- What to work on -
Keeping every line intact, print the records that follow.

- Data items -

Start of Block

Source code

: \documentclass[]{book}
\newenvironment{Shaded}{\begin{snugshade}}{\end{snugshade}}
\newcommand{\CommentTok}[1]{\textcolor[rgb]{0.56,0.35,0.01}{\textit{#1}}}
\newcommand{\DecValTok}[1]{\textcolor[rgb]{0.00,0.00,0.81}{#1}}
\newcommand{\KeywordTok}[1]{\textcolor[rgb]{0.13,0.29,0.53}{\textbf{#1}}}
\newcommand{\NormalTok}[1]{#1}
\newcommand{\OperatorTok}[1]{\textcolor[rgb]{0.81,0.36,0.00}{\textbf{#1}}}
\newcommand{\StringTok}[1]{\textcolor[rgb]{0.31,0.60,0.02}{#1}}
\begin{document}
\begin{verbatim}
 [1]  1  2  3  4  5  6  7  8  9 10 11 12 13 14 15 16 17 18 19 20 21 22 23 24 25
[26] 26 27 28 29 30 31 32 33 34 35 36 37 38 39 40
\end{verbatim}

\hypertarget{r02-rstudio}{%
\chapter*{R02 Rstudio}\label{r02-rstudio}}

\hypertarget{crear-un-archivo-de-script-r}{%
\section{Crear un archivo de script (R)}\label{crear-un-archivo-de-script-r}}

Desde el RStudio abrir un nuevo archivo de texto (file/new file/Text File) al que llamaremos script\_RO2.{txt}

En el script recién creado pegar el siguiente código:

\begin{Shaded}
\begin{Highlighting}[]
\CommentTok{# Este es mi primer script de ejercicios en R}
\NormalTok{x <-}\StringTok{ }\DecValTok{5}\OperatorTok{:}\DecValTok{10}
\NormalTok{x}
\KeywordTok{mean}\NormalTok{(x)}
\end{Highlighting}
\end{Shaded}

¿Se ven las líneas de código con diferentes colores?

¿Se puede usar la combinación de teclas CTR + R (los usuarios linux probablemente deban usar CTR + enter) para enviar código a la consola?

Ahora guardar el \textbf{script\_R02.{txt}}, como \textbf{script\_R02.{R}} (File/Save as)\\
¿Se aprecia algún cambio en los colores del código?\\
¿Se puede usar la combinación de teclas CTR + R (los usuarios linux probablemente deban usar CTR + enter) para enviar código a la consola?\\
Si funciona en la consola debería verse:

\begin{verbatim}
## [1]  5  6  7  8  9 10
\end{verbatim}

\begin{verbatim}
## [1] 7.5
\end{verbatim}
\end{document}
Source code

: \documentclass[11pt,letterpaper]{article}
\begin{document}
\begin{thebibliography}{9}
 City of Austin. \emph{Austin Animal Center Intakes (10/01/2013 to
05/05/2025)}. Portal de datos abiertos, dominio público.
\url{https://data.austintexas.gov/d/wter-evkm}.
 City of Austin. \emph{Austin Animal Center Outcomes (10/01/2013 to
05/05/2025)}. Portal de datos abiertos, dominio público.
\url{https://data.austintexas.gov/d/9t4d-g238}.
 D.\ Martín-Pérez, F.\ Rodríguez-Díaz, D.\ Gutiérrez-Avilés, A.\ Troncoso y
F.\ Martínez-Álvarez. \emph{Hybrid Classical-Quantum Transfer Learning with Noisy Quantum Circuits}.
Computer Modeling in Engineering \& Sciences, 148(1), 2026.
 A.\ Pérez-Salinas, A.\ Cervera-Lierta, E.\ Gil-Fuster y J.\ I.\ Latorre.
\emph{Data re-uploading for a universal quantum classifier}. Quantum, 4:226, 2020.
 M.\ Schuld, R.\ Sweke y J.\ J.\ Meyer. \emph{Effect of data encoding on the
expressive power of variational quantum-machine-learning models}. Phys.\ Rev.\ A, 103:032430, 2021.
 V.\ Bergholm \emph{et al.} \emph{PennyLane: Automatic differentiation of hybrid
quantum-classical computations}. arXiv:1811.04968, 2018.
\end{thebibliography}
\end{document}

End of Block

- Solution to the exercise -
Source code

: \documentclass[]{book}
\newenvironment{Shaded}{\begin{snugshade}}{\end{snugshade}}
\newcommand{\CommentTok}[1]{\textcolor[rgb]{0.56,0.35,0.01}{\textit{#1}}}
\newcommand{\DecValTok}[1]{\textcolor[rgb]{0.00,0.00,0.81}{#1}}
\newcommand{\KeywordTok}[1]{\textcolor[rgb]{0.13,0.29,0.53}{\textbf{#1}}}
\newcommand{\NormalTok}[1]{#1}
\newcommand{\OperatorTok}[1]{\textcolor[rgb]{0.81,0.36,0.00}{\textbf{#1}}}
\newcommand{\StringTok}[1]{\textcolor[rgb]{0.31,0.60,0.02}{#1}}
\begin{document}
\begin{verbatim}
 [1]  1  2  3  4  5  6  7  8  9 10 11 12 13 14 15 16 17 18 19 20 21 22 23 24 25
[26] 26 27 28 29 30 31 32 33 34 35 36 37 38 39 40
\end{verbatim}

\hypertarget{r02-rstudio}{%
\chapter*{R02 Rstudio}\label{r02-rstudio}}

\hypertarget{crear-un-archivo-de-script-r}{%
\section{Crear un archivo de script (R)}\label{crear-un-archivo-de-script-r}}

Desde el RStudio abrir un nuevo archivo de texto (file/new file/Text File) al que llamaremos script\_RO2.{txt}

En el script recién creado pegar el siguiente código:

\begin{Shaded}
\begin{Highlighting}[]
\CommentTok{# Este es mi primer script de ejercicios en R}
\NormalTok{x <-}\StringTok{ }\DecValTok{5}\OperatorTok{:}\DecValTok{10}
\NormalTok{x}
\KeywordTok{mean}\NormalTok{(x)}
\end{Highlighting}
\end{Shaded}

¿Se ven las líneas de código con diferentes colores?

¿Se puede usar la combinación de teclas CTR + R (los usuarios linux probablemente deban usar CTR + enter) para enviar código a la consola?

Ahora guardar el \textbf{script\_R02.{txt}}, como \textbf{script\_R02.{R}} (File/Save as)\\
¿Se aprecia algún cambio en los colores del código?\\
¿Se puede usar la combinación de teclas CTR + R (los usuarios linux probablemente deban usar CTR + enter) para enviar código a la consola?\\
Si funciona en la consola debería verse:

\begin{verbatim}
## [1]  5  6  7  8  9 10
\end{verbatim}

\begin{verbatim}
## [1] 7.5
\end{verbatim}
\end{document}
Source code

: \documentclass[11pt,letterpaper]{article}
\begin{document}
\begin{thebibliography}{9}
 City of Austin. \emph{Austin Animal Center Intakes (10/01/2013 to
05/05/2025)}. Portal de datos abiertos, dominio público.
\url{https://data.austintexas.gov/d/wter-evkm}.
 City of Austin. \emph{Austin Animal Center Outcomes (10/01/2013 to
05/05/2025)}. Portal de datos abiertos, dominio público.
\url{https://data.austintexas.gov/d/9t4d-g238}.
 D.\ Martín-Pérez, F.\ Rodríguez-Díaz, D.\ Gutiérrez-Avilés, A.\ Troncoso y
F.\ Martínez-Álvarez. \emph{Hybrid Classical-Quantum Transfer Learning with Noisy Quantum Circuits}.
Computer Modeling in Engineering \& Sciences, 148(1), 2026.
 A.\ Pérez-Salinas, A.\ Cervera-Lierta, E.\ Gil-Fuster y J.\ I.\ Latorre.
\emph{Data re-uploading for a universal quantum classifier}. Quantum, 4:226, 2020.
 M.\ Schuld, R.\ Sweke y J.\ J.\ Meyer. \emph{Effect of data encoding on the
expressive power of variational quantum-machine-learning models}. Phys.\ Rev.\ A, 103:032430, 2021.
 V.\ Bergholm \emph{et al.} \emph{PennyLane: Automatic differentiation of hybrid
quantum-classical computations}. arXiv:1811.04968, 2018.
\end{thebibliography}
\end{document}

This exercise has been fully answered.